The Entertainment is set in the world of Kentucky Route Zero, the magical realist adventure game from Cardboard Computer. It plays off of this in several ways. The Entertainment's play is set in Kentucky, and the set was designed by Lula Chamberlain, the oft-referenced artist (the other short Cardboard Computer has released in the KRZ universe featured an artist retrospective on Lula) who the player encounters in KRZ's second act. There is thematic spillover as well as debts, work, and family are tackled in both The Entertainment and KRZ. The Hard Times Distillery and Junebug, featured prominently in KRZ's Kickstarter, also make concrete appearances.
Cardboard Computer has said that they are taking a theatrical approach to games, whereas the majority of games have taken a more filmic approach. The scenes from KRZ are heavily inspired by dramatic sets. In The Entertainment they take this approach and literalize it – you are actually viewing a play. This comes as a shock, as initially the scene looks like it will follow the interaction model the player has become so accustomed to in KRZ.
Not only has Cardboard Computer taken inspiration from theater in their sets, but also their interaction models. Here's an excerpt from an interview with Jake Elliott on Rock Paper Shotgun.
RPS: Now that you mention it, that does make a lot of sense. I felt a lot like I was putting on a performance whenever I was playing it. Almost like the bits where I could pick dialogue were improv. I could add a little bit to Conway based on what I wanted to bring to him, but my choices didn’t change the overall plot progression.
Jake Elliott: Yeah, totally. We’re thinking of it like the way that an actor chooses… They don’t necessarily choose the dialogue or the plot, but they choose how to inflect it and how to think about, depending on their method of acting, the inner life of the character. There’s a lot of construction that happens, creative construction that happens at the level of the actor in a play. We’re trying to put the player in that role.
In Kentucky Route Zero this is done entirely through dialogue. In The Entertainment the mode of character inflection is purely kinetic. The player is a silent and immobile actor in a play.

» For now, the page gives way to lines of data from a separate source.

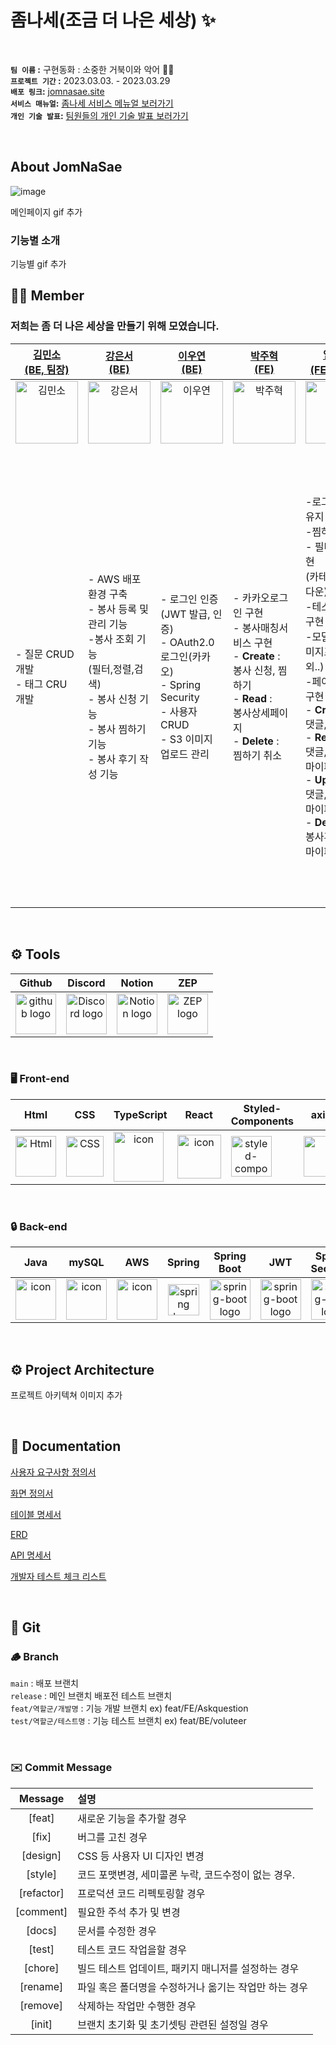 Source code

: # 좀나세(조금 더 나은 세상) :sparkles: 

<br/>

**`팀 이름` :**  구현동화 : 소중한 거북이와 악어 🐢🐊<br/>
**`프로젝트 기간` :** 2023.03.03. - 2023.03.29<br/>
**`배포 링크`:** [jomnasae.site](http://main014-bucket.s3-website.ap-northeast-2.amazonaws.com/) <br/>
**`서비스 매뉴얼`:** [좀나세 서비스 메뉴얼 보러가기](https://www.miricanvas.com/v/11w2m9f) <br/>
**`개인 기술 발표`:** [팀원들의 개인 기술 발표 보러가기](링크추가) <br/>


<br/>

## About JomNaSae
![image](https://user-images.githubusercontent.com/62414231/228397430-d645f09c-621b-4ee5-9143-aa39267429e6.png)

메인페이지 gif 추가

### 기능별 소개

기능별 gif 추가


## 🧑‍💻 Member
### 저희는 좀 더 나은 세상을 만들기 위해 모였습니다. <br/>

| [김민소<br>(BE, 팀장)](https://github.com/kms310272) | [강은서<br>(BE)](https://github.com/kdmstj) | [이우연<br>(BE)](https://github.com/2uyyn2) | [박주혁<br>(FE)](https://github.com/Juhyuk-Park) | [임성은<br>(FE, 부팀장)](https://github.com/Limcroco) | [장지우<br>(FE)](https://github.com/Juhyuk-Park) |
| :---: | :---: | :---: | :---: | :---: | :---: |
| <img alt="김민소" src="https://avatars.githubusercontent.com/u/88031716?v=4" height="100" width="100"> | <img alt="강은서" src="https://avatars.githubusercontent.com/u/62414231?v=4" height="100" width="100"> | <img alt="이우연" src="https://avatars.githubusercontent.com/u/115993576?v=4" height="100" width="100"> | <img alt="박주혁" src="https://avatars.githubusercontent.com/u/116047633?v=4" height="100" width="100"> | <img alt="임성은" src="https://avatars.githubusercontent.com/u/100519978?v=4" height="100" width="100"> | <img alt="장지우" src="https://avatars.githubusercontent.com/u/104891203?v=4" height="100" width="100"> 
|<p align="left">- 질문 CRUD 개발<br/>- 태그 CRU 개발 <br/></p> |<p align="left">- AWS 배포 환경 구축<br/>- 봉사 등록 및 관리 기능<br/>-봉사 조회 기능<br/>(필터,정렬,검색)<br/>- 봉사 신청 기능<br/>- 봉사 찜하기 기능<br/>- 봉사 후기 작성 기능<br/></p>|<p align="left">- 로그인 인증(JWT 발급, 인증)<br/>- OAuth2.0 로그인(카카오)<br/>- Spring Security<br/>- 사용자 CRUD<br/>- S3 이미지 업로드 관리<br/></p>|<p align="left">- 카카오로그인 구현<br/>- 봉사매칭서비스 구현<br/>- **Create** :</br>봉사 신청, 찜하기</br>- **Read** :</br>봉사상세페이지</br>- **Delete** :</br>찜하기 취소</p>|<p align="left">-로그인 전역 유지 구현</br>-찜하기 유지</br>- 필터,정렬 구현</br>(카테고리,드롭다운)</br>-테스트 기능 구현</br>-모달구현(이미지프리뷰 외..)</br>-페이지네이션 구현 </br>- **Create** :</br>댓글,봉사후기</br>- **Read** :</br>댓글,봉사후기,마이페이지</br>- **Update** :</br>댓글,봉사후기,마이페이지</br>- **Delete** :</br>봉사후기,댓글,마이페이지</p></p>|<p align="left">- 메인 페이지 구현</br>- About 페이지 구현</br>- 전체 Form data 관리</br>- Header, Footer 구현</br>- 카카오 톡상담, 공유하기 연동</br>- 봉사 검색</br>- 필터 기능(내가 쓴 댓글)</br>- **Create** :</br>    로그인(기업, 개인),</br>회원가입, 이미지(S3),</br>봉사 등록, 그룹 등록</br>- **Read** :</br>봉사 목록, 그룹 목록,</br>그룹 상세</br>- **Update** :</br>    회원정보 수정(기업, 개인)</br>- **Delete** :</br>   회원 탈퇴기능</p>


<br/>

## <span style=""> ⚙️ **Tools** </span>
| Github | Discord |Notion|ZEP|
| :---: | :---: |:---:|:---:|
| <img alt="github logo" src="https://techstack-generator.vercel.app/github-icon.svg" width="65" height="65"> | <img alt="Discord logo" src="https://assets-global.website-files.com/6257adef93867e50d84d30e2/62595384e89d1d54d704ece7_3437c10597c1526c3dbd98c737c2bcae.svg" height="65" width="65"> |<img alt="Notion logo" src="https://www.notion.so/cdn-cgi/image/format=auto,width=640,quality=100/front-static/shared/icons/notion-app-icon-3d.png" height="65" width="65">|<img alt="ZEP logo" src="https://yt3.googleusercontent.com/jCFZ68VFF9Eb-8pGlSnPz9vspShDQbplbp7S049fR4c8bfYxmlTEmBq9TOboJMuCLoFdmxJY=s176-c-k-c0x00ffffff-no-rj" height="65" width="65">|

<br/>

### <span style=""> 🖥 **Front-end** </span>
| Html | CSS | TypeScript | React | Styled-<br>Components | axios | prettier | ESLint | S3 |
| :---: | :---: | :---: | :---: | :---: | :---: | :---: | :---: | :---: |
| <img alt="Html" src ="https://upload.wikimedia.org/wikipedia/commons/thumb/6/61/HTML5_logo_and_wordmark.svg/440px-HTML5_logo_and_wordmark.svg.png" width="65" height="65" /> | <div style="display: flex; align-items: flex-start;"><img src="https://user-images.githubusercontent.com/111227745/210204643-4c3d065c-59ec-481d-ac13-cea795730835.png" alt="CSS" width="60" height="65" /></div> | <div style="display: flex; align-items: flex-start;"><div style="display: flex; align-items: flex-start;"><img src="https://techstack-generator.vercel.app/ts-icon.svg" alt="icon" width="80" height="80" /></div> | <div style="display: flex; align-items: flex-start;"><img src="https://techstack-generator.vercel.app/react-icon.svg" alt="icon" width="70" height="70" /></div> | <div style="display: flex; align-items: flex-start;"><img src="https://www.styled-components.com/atom.png" alt="styled-components icon" width="65" height="65" /></div> | <div style="display: flex; align-items: flex-start;"><img src="https://axios-http.com/assets/logo.svg" width="65" height="65"/></div> | <div style="display: flex; align-items: flex-start;"><img src="https://techstack-generator.vercel.app/prettier-icon.svg" alt="icon" width="71" height="71" /></div>| <div style="display: flex; align-items: flex-start;"><img src="https://techstack-generator.vercel.app/eslint-icon.svg" alt="icon" width="73" height="73" /></div> |  <div style="display: flex; align-items: flex-start;"><img src="https://upload.wikimedia.org/wikipedia/commons/thumb/b/bc/Amazon-S3-Logo.svg/1200px-Amazon-S3-Logo.svg.png" alt="icon" width="65" height="65" /></div> | 


<br/>

### <span style="">🔒  **Back-end** </span>
| Java | mySQL | AWS | Spring | Spring<br>Boot | JWT|Spring<br/>Security
| :---: | :---: | :---: | :---: | :---: | :---: | :---: |
| <div style="display: flex; align-items: flex-start;"><img src="https://techstack-generator.vercel.app/java-icon.svg" alt="icon" width="65" height="65" /></div> | <div style="display: flex; align-items: flex-start;"><img src="https://techstack-generator.vercel.app/mysql-icon.svg" alt="icon" width="65" height="65" /></div> | <div style="display: flex; align-items: flex-start;"><img src="https://techstack-generator.vercel.app/aws-icon.svg" alt="icon" width="65" height="65" /></div> | <img alt="spring logo" src="https://www.vectorlogo.zone/logos/springio/springio-icon.svg" height="50" width="50" > | <img alt="spring-boot logo" src="https://t1.daumcdn.net/cfile/tistory/27034D4F58E660F616" width="65" height="65" > | <img alt="spring-boot logo" src="https://play-lh.googleusercontent.com/3C-hB-KWoyWzZjUnRsXUPu-bqB3HUHARMLjUe9OmPoHa6dQdtJNW30VrvwQ1m7Pln3A" width="65" height="65" >| <img alt="spring-boot logo" src="https://blog.kakaocdn.net/dn/dIQDQP/btqZ09ESd8T/0ibqtotW52OaJS8HznXDQK/img.png" width="65" height="65" >|

<br/>

## <span style=""> ⚙️ **Project Architecture** </span>
프로젝트 아키텍쳐 이미지 추가



<br/>

## :notebook: Documentation
[사용자 요구사항 정의서](https://docs.google.com/spreadsheets/d/1a2mPp-aHX2ZtKxpZODTXdB32jx8wEgU-qwEKKoZK96E/edit?usp=sharing)

[화면 정의서](https://docs.google.com/spreadsheets/d/1diyZCDXtD4uy7uxghARHBWdQ6GP7Xe6cHnMXqCVPTbE/edit?usp=sharing)

[테이블 명세서](https://docs.google.com/spreadsheets/d/1bZMTka87Bo2Xr0J5iPaPhBehiibfbZURot4m6X12Cs8/edit?usp=sharing)

[ERD](https://dbdiagram.io/d/64058b2e296d97641d85a3df)

[API 명세서](https://documenter.getpostman.com/view/24688542/2s93JutNq9#a7c2003a-7e01-4dfb-8059-361cae7af8f2)

[개발자 테스트 체크 리스트](https://codestates.notion.site/741862f21b964b7e8ce68d86d9c5cdc6)

<br/>

## :sloth: Git
### :wood: Branch
`main` : 배포 브랜치 <br/>
`release` : 메인 브랜치 배포전 테스트 브랜치 <br/>
`feat/역할군/개발명` : 기능 개발 브랜치 ex) feat/FE/Askquestion  
`test/역할군/테스트명` : 기능 테스트 브랜치 ex) feat/BE/voluteer



<br/>

### ✉️ Commit  Message

|Message|설명|
|:---:|:---|
|[feat]|새로운 기능을 추가할 경우|
|[fix]|버그를 고친 경우|
|[design]|CSS 등 사용자 UI 디자인 변경|
|[style]|코드 포맷변경, 세미콜론 누락, 코드수정이 없는 경우.|
|[refactor] |프로덕션 코드 리펙토링할 경우|
|[comment]|필요한 주석 추가 및 변경|
|[docs]|문서를 수정한 경우|
|[test]|테스트 코드 작업을할 경우|
|[chore]|빌드 테스트 업데이트, 패키지 매니저를 설정하는 경우|
|[rename]|파일 혹은 폴더명을 수정하거나 옮기는 작업만 하는 경우|
|[remove]|삭제하는 작업만 수행한 경우|
|[init]|브랜치 초기화 및 초기셋팅 관련된 설정일 경우|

The game's page describes 'The Entertainment' as a "simultaneous performance" of 'A Reckoning' and 'A Bar-fly'. This description falls right in line with Jake's vision for the player's role as an actor-like agent. Kentucky Route Zero itself could be viewed as a play within a play – the play of the world of Kentucky Route Zero, and the play of the player's interactions with that world. The two happen in parallel, occasionally interacting and acknowledging each other.
'The Entertainment' is like Kentucky Route Zero has been passed through a filter where the variables through which we understand the world have been skewed, shifted, and in a certain instances boiled down. The world is being presented as a sort of metafiction being carried across multiple mediums – a play ('The Reckoning') within a play ('A Bar-fly') within a fictional world (the world of Kentucky Route Zero) within a game (The Entertainment). This wrapping becomes even more complex as the player is presented with both fictional reviews of the play, and directors notes, throughout the game.
There's a ton more I'm still chewing on with this game. The fact that acting has been completely removed from the situation – the characters all have blank faces and the player must add all inflection and expression to the lines of the play. How intentional the tempo of the dialogue was, making the player fight against their connection of slow dialogue to filler in games that is usually placed in a game purely as worldbuilding, and not treated with any sense of import (the bar dialogue feels like it could happen at a cantina in Mass Effect and the player would just walk past it in a heartbeat). The choice to have a jukebox list out the sound effects for the current act. What the characters' relationship to entertainment is (and the fact that the game and play share a name with the deadly Entertainment in Infinite Jest). There's just tons to digest about this game, and that's part of what makes it so great. Hopefully this will help set you on a path to finding your own corner of things you find interesting about The Entertainment.